* [WHAT TO WORK ON] Lines to return, exactly: from the line with "- 商品订单管理：提交订单、查看订单、申请退款、确认收货、订单评价" to the line with "## 四、数据库配置文件" in the entries below, both included.

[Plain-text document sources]
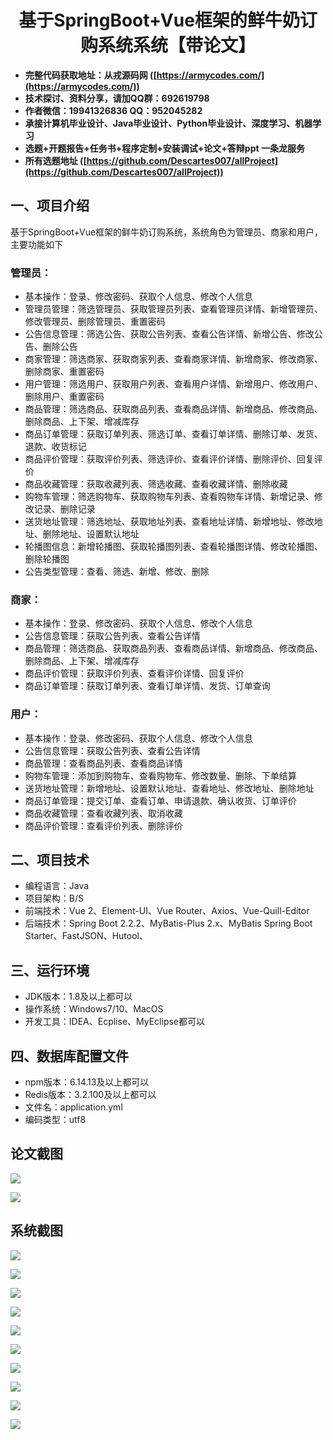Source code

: ﻿<h1 align="center">基于SpringBoot+Vue框架的鲜牛奶订购系统系统【带论文】</h1></p>

- <b>完整代码获取地址：从戎源码网 ([https://armycodes.com/](https://armycodes.com/))</b>
- <b>技术探讨、资料分享，请加QQ群：692619798</b>
- <b>作者微信：19941326836  QQ：952045282</b>
- <b>承接计算机毕业设计、Java毕业设计、Python毕业设计、深度学习、机器学习</b>
- <b>选题+开题报告+任务书+程序定制+安装调试+论文+答辩ppt 一条龙服务</b>
- <b>所有选题地址 ([https://github.com/Descartes007/allProject](https://github.com/Descartes007/allProject)) </b>

## 一、项目介绍

基于SpringBoot+Vue框架的鲜牛奶订购系统，系统角色为管理员、商家和用户，主要功能如下
### 管理员：
- 基本操作：登录、修改密码、获取个人信息、修改个人信息
- 管理员管理：筛选管理员、获取管理员列表、查看管理员详情、新增管理员、修改管理员、删除管理员、重置密码
- 公告信息管理：筛选公告、获取公告列表、查看公告详情、新增公告、修改公告、删除公告
- 商家管理：筛选商家、获取商家列表、查看商家详情、新增商家、修改商家、删除商家、重置密码
- 用户管理：筛选用户、获取用户列表、查看用户详情、新增用户、修改用户、删除用户、重置密码
- 商品管理：筛选商品、获取商品列表、查看商品详情、新增商品、修改商品、删除商品、上下架、增减库存
- 商品订单管理：获取订单列表、筛选订单、查看订单详情、删除订单、发货、退款、收货标记
- 商品评价管理：获取评价列表、筛选评价、查看评价详情、删除评价、回复评价
- 商品收藏管理：获取收藏列表、筛选收藏、查看收藏详情、删除收藏
- 购物车管理：筛选购物车、获取购物车列表、查看购物车详情、新增记录、修改记录、删除记录
- 送货地址管理：筛选地址、获取地址列表、查看地址详情、新增地址、修改地址、删除地址、设置默认地址
- 轮播图信息：新增轮播图、获取轮播图列表、查看轮播图详情、修改轮播图、删除轮播图
- 公告类型管理：查看、筛选、新增、修改、删除
### 商家：
- 基本操作：登录、修改密码、获取个人信息、修改个人信息
- 公告信息管理：获取公告列表、查看公告详情
- 商品管理：筛选商品、获取商品列表、查看商品详情、新增商品、修改商品、删除商品、上下架、增减库存
- 商品评价管理：获取评价列表、查看评价详情、回复评价
- 商品订单管理：获取订单列表、查看订单详情、发货、订单查询
### 用户：
- 基本操作：登录、修改密码、获取个人信息、修改个人信息
- 公告信息管理：获取公告列表、查看公告详情
- 商品管理：查看商品列表、查看商品详情
- 购物车管理：添加到购物车、查看购物车、修改数量、删除、下单结算
- 送货地址管理：新增地址、设置默认地址、查看地址、修改地址、删除地址
- 商品订单管理：提交订单、查看订单、申请退款、确认收货、订单评价
- 商品收藏管理：查看收藏列表、取消收藏
- 商品评价管理：查看评价列表、删除评价

## 二、项目技术

- 编程语言：Java
- 项目架构：B/S
- 前端技术：Vue 2、Element-UI、Vue Router、Axios、Vue-Quill-Editor
- 后端技术：Spring Boot 2.2.2、MyBatis-Plus 2.x、MyBatis Spring Boot Starter、FastJSON、Hutool、


## 三、运行环境

- JDK版本：1.8及以上都可以
- 操作系统：Windows7/10、MacOS
- 开发工具：IDEA、Ecplise、MyEclipse都可以

## 四、数据库配置文件

- npm版本：6.14.13及以上都可以
- Redis版本：3.2.100及以上都可以
- 文件名：application.yml
- 编码类型：utf8

## 论文截图

![](screenshot/1.png)

![](screenshot/2.png)

## 系统截图

![](screenshot/3.png)

![](screenshot/4.png)

![](screenshot/5.png)

![](screenshot/6.png)

![](screenshot/7.png)

![](screenshot/8.png)

![](screenshot/9.png)

![](screenshot/10.png)

![](screenshot/11.png)

![](screenshot/12.png)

* [SOLUTION TO THIS EXERCISE]
- 商品订单管理：提交订单、查看订单、申请退款、确认收货、订单评价
- 商品收藏管理：查看收藏列表、取消收藏
- 商品评价管理：查看评价列表、删除评价

## 二、项目技术

- 编程语言：Java
- 项目架构：B/S
- 前端技术：Vue 2、Element-UI、Vue Router、Axios、Vue-Quill-Editor
- 后端技术：Spring Boot 2.2.2、MyBatis-Plus 2.x、MyBatis Spring Boot Starter、FastJSON、Hutool、


## 三、运行环境

- JDK版本：1.8及以上都可以
- 操作系统：Windows7/10、MacOS
- 开发工具：IDEA、Ecplise、MyEclipse都可以

## 四、数据库配置文件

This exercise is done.